> WHAT THE TASK ASKS
From the line containing "don't have a" down to the last line of the data, output each line word for word and include nothing else.

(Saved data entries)
────────

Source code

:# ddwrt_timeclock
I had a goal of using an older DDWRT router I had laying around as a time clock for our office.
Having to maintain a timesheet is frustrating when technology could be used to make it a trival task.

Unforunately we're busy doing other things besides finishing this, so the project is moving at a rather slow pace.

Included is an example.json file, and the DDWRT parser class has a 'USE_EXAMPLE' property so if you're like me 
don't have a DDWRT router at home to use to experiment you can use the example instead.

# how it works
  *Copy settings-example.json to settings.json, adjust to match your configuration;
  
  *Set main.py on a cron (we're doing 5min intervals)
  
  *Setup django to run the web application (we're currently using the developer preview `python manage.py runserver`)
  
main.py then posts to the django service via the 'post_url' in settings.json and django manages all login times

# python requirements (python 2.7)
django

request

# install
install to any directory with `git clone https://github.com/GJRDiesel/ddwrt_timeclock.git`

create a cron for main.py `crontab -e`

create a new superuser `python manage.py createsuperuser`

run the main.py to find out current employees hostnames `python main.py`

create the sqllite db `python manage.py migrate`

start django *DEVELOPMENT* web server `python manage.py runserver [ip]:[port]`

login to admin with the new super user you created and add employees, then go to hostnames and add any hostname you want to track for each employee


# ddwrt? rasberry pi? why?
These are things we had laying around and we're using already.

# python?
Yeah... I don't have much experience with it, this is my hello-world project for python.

────────

> RESPONSE TO THE EXERCISE
don't have a DDWRT router at home to use to experiment you can use the example instead.

# how it works
  *Copy settings-example.json to settings.json, adjust to match your configuration;
  
  *Set main.py on a cron (we're doing 5min intervals)
  
  *Setup django to run the web application (we're currently using the developer preview `python manage.py runserver`)
  
main.py then posts to the django service via the 'post_url' in settings.json and django manages all login times

# python requirements (python 2.7)
django

request

# install
install to any directory with `git clone https://github.com/GJRDiesel/ddwrt_timeclock.git`

create a cron for main.py `crontab -e`

create a new superuser `python manage.py createsuperuser`

run the main.py to find out current employees hostnames `python main.py`

create the sqllite db `python manage.py migrate`

start django *DEVELOPMENT* web server `python manage.py runserver [ip]:[port]`

login to admin with the new super user you created and add employees, then go to hostnames and add any hostname you want to track for each employee


# ddwrt? rasberry pi? why?
These are things we had laying around and we're using already.

# python?
Yeah... I don't have much experience with it, this is my hello-world project for python.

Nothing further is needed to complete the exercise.